Under the record-keeping practices that prevailed during the Civil War, each opinion of the Judge Advocate General of the Army was made in duplicate. The original opinion, which was prepared in longhand and signed by the Judge Advocate General, was sent to its intended recipient (usually the Secretary of War or the President of the United States). Thereafter, a “record copy” of the original opinion was transcribed by clerks into the JAG Record Books, to be used as office precedents. These JAG Record Books were also separately indexed, so as to ensure the orderly location of these office precedents.

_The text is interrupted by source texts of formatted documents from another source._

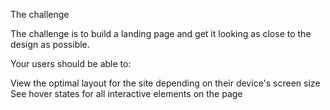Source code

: The challenge

The challenge is to build a landing page and get it looking as close to the design as possible.

Your users should be able to:

View the optimal layout for the site depending on their device's screen size
See hover states for all interactive elements on the page

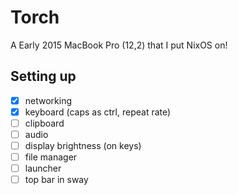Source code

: # Torch

A Early 2015 MacBook Pro (12,2) that I put NixOS on!

## Setting up

- [x] networking
- [x] keyboard (caps as ctrl, repeat rate)
- [ ] clipboard
- [ ] audio
- [ ] display brightness (on keys)
- [ ] file manager
- [ ] launcher
- [ ] top bar in sway
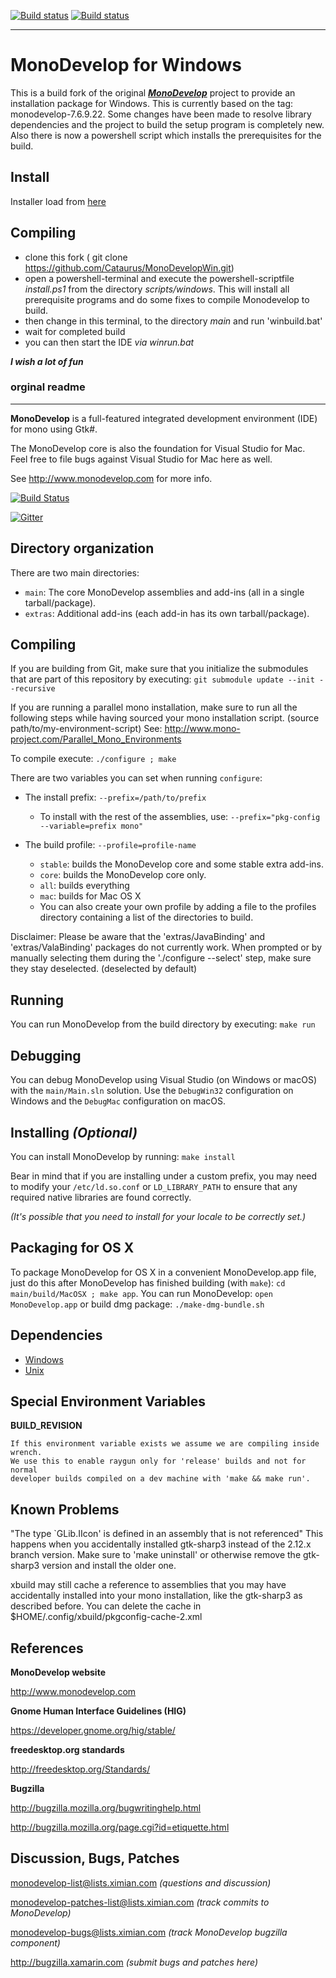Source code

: [![Build status](https://cataurusfynn.visualstudio.com/MonoDevelop/_apis/build/status/MonoDevelop-.NET%20Desktop-CI)](https://cataurusfynn.visualstudio.com/MonoDevelop/_build/latest?definitionId=10) [![Build status](https://ci.appveyor.com/api/projects/status/rwi8l7wukyhxiofw/branch/main?svg=true)](https://ci.appveyor.com/project/Cataurus/monodevelopwin/branch/main)
___

# MonoDevelop for Windows

This is a build fork of the original [***MonoDevelop***](https://github.com/mono/monodevelop) project to provide an installation package for Windows.
This is currently based on the tag: monodevelop-7.6.9.22.
Some changes have been made to resolve library dependencies and the project to build the setup program is completely new. Also there is now a powershell script
which installs the prerequisites for the build.

## Install

Installer load from [here](https://github.com/Cataurus/MonoDevelopWin/releases/download/7.6.9.22/MonoDevelop-7.6.9.22-x86-Debug.msi)

## Compiling

* clone this fork ( git clone https://github.com/Cataurus/MonoDevelopWin.git)
* open a powershell-terminal and execute the powershell-scriptfile *install.ps1* from the directory *scripts/windows*.
This will install all prerequisite programs and do some fixes to compile Monodevelop
to build.
* then change in this terminal, to the directory *main* and run 'winbuild.bat'
* wait for completed build
* you can then start the IDE *via winrun.bat*

***I wish a lot of fun***

### orginal readme
___
**MonoDevelop** is a full-featured integrated development environment (IDE) for mono using Gtk#.

The MonoDevelop core is also the foundation for Visual Studio for Mac.  
Feel free to file bugs against Visual Studio for Mac here as well.

See http://www.monodevelop.com for more info.  

[![Build Status](http://jenkins.mono-project.com/job/test-monodevelop-mainline/badge/icon)](http://jenkins.mono-project.com/job/test-monodevelop-mainline/)

[![Gitter](https://badges.gitter.im/Join%20Chat.svg)](https://gitter.im/mono/monodevelop?utm_source=badge&utm_medium=badge&utm_campaign=pr-badge&utm_content=badge)

Directory organization
----------------------

There are two main directories:

 * `main`: The core MonoDevelop assemblies and add-ins (all in a single
	tarball/package).
 * `extras`: Additional add-ins (each add-in has its own
	tarball/package).

Compiling
---------

If you are building from Git, make sure that you initialize the submodules
that are part of this repository by executing:
`git submodule update --init --recursive`

If you are running a parallel mono installation, make sure to run all the following steps
while having sourced your mono installation script. (source path/to/my-environment-script)
See: http://www.mono-project.com/Parallel_Mono_Environments

To compile execute:
`./configure ; make`

There are two variables you can set when running `configure`:

* The install prefix: `--prefix=/path/to/prefix`

  * To install with the rest of the assemblies, use:
  `--prefix="pkg-config --variable=prefix mono"`

* The build profile: `--profile=profile-name`

  * `stable`: builds the MonoDevelop core and some stable extra add-ins.
  * `core`: builds the MonoDevelop core only.
  * `all`: builds everything
  * `mac`: builds for Mac OS X
  * You can also create your own profile by adding a file to the profiles
directory containing a list of the directories to build.

Disclaimer: Please be aware that the 'extras/JavaBinding' and 'extras/ValaBinding' packages do not currently work. When prompted or by manually selecting them during the './configure --select' step, make sure they stay deselected. (deselected by default)

Running
-------

You can run MonoDevelop from the build directory by executing:
`make run`

Debugging
---------

You can debug MonoDevelop using Visual Studio (on Windows or macOS) with the
`main/Main.sln` solution. Use the `DebugWin32` configuration on Windows and the
`DebugMac` configuration on macOS.

Installing *(Optional)*
----------

You can install MonoDevelop by running:
`make install`

Bear in mind that if you are installing under a custom prefix, you may need to modify your `/etc/ld.so.conf` or `LD_LIBRARY_PATH` to ensure that any required native libraries are found correctly.

*(It's possible that you need to install for your locale to be
correctly set.)*

Packaging for OS X
-----------------

To package MonoDevelop for OS X in a convenient MonoDevelop.app
file, just do this after MonoDevelop has finished building (with
`make`): `cd main/build/MacOSX ; make app`.
You can run MonoDevelop: `open MonoDevelop.app` or build dmg package: `./make-dmg-bundle.sh`

Dependencies
------------

- [Windows](https://github.com/mono/md-website/blob/gh-pages/developers/building-monodevelop.md#prerequisites-and-source)
- [Unix](http://www.monodevelop.com/developers/building-monodevelop/#linux)

Special Environment Variables
-----------------------------

**BUILD_REVISION**

	If this environment variable exists we assume we are compiling inside wrench.
	We use this to enable raygun only for 'release' builds and not for normal
	developer builds compiled on a dev machine with 'make && make run'.
	

Known Problems
-----------------------------

"The type `GLib.IIcon' is defined in an assembly that is not referenced"
This happens when you accidentally installed gtk-sharp3 instead of the 2.12.x branch version.
Make sure to 'make uninstall' or otherwise remove the gtk-sharp3 version and install the older one.

xbuild may still cache a reference to assemblies that you may have accidentally installed into your mono installation,
like the gtk-sharp3 as described before. You can delete the cache in $HOME/.config/xbuild/pkgconfig-cache-2.xml



References
----------

**MonoDevelop website**

http://www.monodevelop.com

**Gnome Human Interface Guidelines (HIG)**

https://developer.gnome.org/hig/stable/

**freedesktop.org standards**

http://freedesktop.org/Standards/

**Bugzilla**

http://bugzilla.mozilla.org/bugwritinghelp.html

http://bugzilla.mozilla.org/page.cgi?id=etiquette.html

Discussion, Bugs, Patches
-------------------------

monodevelop-list@lists.ximian.com *(questions and discussion)*

monodevelop-patches-list@lists.ximian.com *(track commits to MonoDevelop)*

monodevelop-bugs@lists.ximian.com *(track MonoDevelop bugzilla component)*

http://bugzilla.xamarin.com *(submit bugs and patches here)*

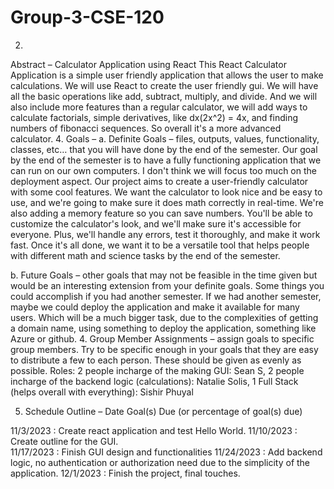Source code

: # Group-3-CSE-120
2.	
Abstract –  Calculator Application using React 
This React Calculator Application is a simple user friendly application that allows the user to make calculations. We will use React to create the user friendly gui.
We will have all the basic operations like add, subtract, multiply, and divide. And we will also include more features than a regular calculator, we will add ways to calculate factorials,
simple derivatives, like  dx(2x^2) = 4x, and finding numbers of fibonacci sequences. So overall it's a more advanced calculator. 
4.	Goals – 
a.	Definite Goals – files, outputs, values, functionality, classes, etc… that you will have done by the end of the semester.
	Our goal by the end of the semester is to have a fully functioning application that we can run on our own computers. I don't think we will focus too much on the deployment aspect.
Our project aims to create a user-friendly calculator with some cool features. We want the calculator to look nice and be easy to use, and we're going to make sure it does math correctly in real-time.
We're also adding a memory feature so you can save numbers. You'll be able to customize the calculator's look, and we'll make sure it's accessible for everyone. Plus, we'll handle any errors, test it thoroughly, and make it work fast.
Once it's all done, we want it to be a versatile tool that helps people with different math and science tasks by the end of the semester.

b.	Future Goals – other goals that may not be feasible in the time given but would be an interesting extension from your definite goals. Some things you could accomplish if you had another semester. 
	If we had another semester, maybe we could deploy the application and make it available for many users. Which will be a much bigger task, due to the complexities of getting a domain name, using something to deploy the application, something like Azure or github. 
4.	Group Member Assignments – assign goals to specific group members. Try to be specific enough in your goals that they are easy to distribute a few to each person. These should be given as evenly as possible.
Roles: 
2 people incharge of the making GUI: Sean S, 
2 people incharge of the backend logic (calculations): Natalie Solis, 
1 Full Stack (helps overall with everything): Sishir Phuyal




5.	Schedule Outline – 
Date Goal(s) Due (or percentage of goal(s) due)

11/3/2023 : Create react application and test Hello World.
11/10/2023 : Create outline for the GUI.	
11/17/2023 : Finish GUI design and functionalities
11/24/2023 : Add backend logic, no authentication or authorization need due to the simplicity of the application.
12/1/2023 : Finish the project, final touches. 
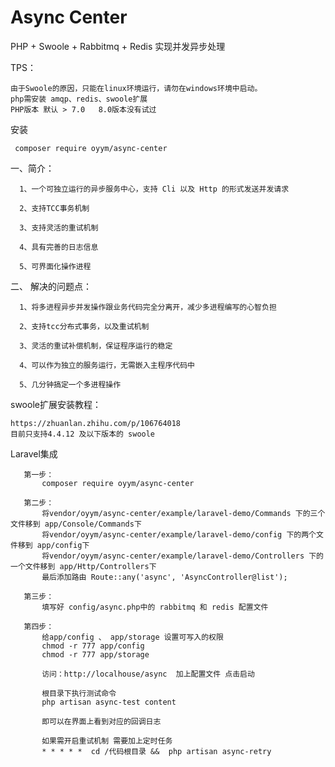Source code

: # Async Center
PHP + Swoole + Rabbitmq + Redis 实现并发异步处理 

TPS：
    
    由于Swoole的原因，只能在linux环境运行，请勿在windows环境中启动。
    php需安装 amqp、redis、swoole扩展
    PHP版本 默认 > 7.0   8.0版本没有试过

安装 

     composer require oyym/async-center


一、简介：
 
      1、一个可独立运行的异步服务中心，支持 Cli 以及 Http 的形式发送并发请求

      2、支持TCC事务机制

      3、支持灵活的重试机制

      4、具有完善的日志信息

      5、可界面化操作进程
      
二、 解决的问题点：

      1、将多进程异步并发操作跟业务代码完全分离开，减少多进程编写的心智负担

      2、支持tcc分布式事务，以及重试机制

      3、灵活的重试补偿机制，保证程序运行的稳定
  
      4、可以作为独立的服务运行，无需嵌入主程序代码中
      
      5、几分钟搞定一个多进程操作
      
      
swoole扩展安装教程：

    https://zhuanlan.zhihu.com/p/106764018
    目前只支持4.4.12 及以下版本的 swoole

Laravel集成 

       第一步：
           composer require oyym/async-center
       
       第二步：
           将vendor/oyym/async-center/example/laravel-demo/Commands 下的三个文件移到 app/Console/Commands下
           将vendor/oyym/async-center/example/laravel-demo/config 下的两个文件移到 app/config下
           将vendor/oyym/async-center/example/laravel-demo/Controllers 下的一个文件移到 app/Http/Controllers下
           最后添加路由 Route::any('async', 'AsyncController@list');
       
       第三步：
           填写好 config/async.php中的 rabbitmq 和 redis 配置文件 
       
       第四步：
           给app/config 、 app/storage 设置可写入的权限 
           chmod -r 777 app/config
           chmod -r 777 app/storage
      
           访问：http://localhouse/async  加上配置文件 点击启动
       
           根目录下执行测试命令
           php artisan async-test content
           
           即可以在界面上看到对应的回调日志
           
           如果需开启重试机制 需要加上定时任务
           * * * * *  cd /代码根目录 &&  php artisan async-retry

He discusses the case of one William Murphy, who was tried and found guilty of
(1) “Conspiracy to burn and destroy steamboats and other property belonging to or in the service of the United States of America, or available for such service, with intent to aid the rebellion against the United States” and (2) violating the law of war by a military commission convened at Saint Louis, Missouri during September 1865-five months after Confederate General Robert E. Lee’s surrender at Appomattox court-house. The Judge Advocate General of the Army, Joseph Holt, held, on March 21, 1866, that Murphy’s trial was lawful. President Andrew Johnson personally passed upon and approved Murphy’s conviction on March 30, 1866, a mere three days before the President proclaimed the Civil War to be at an end.
No word as to Murphy’s sentence and punishment, unfortunately.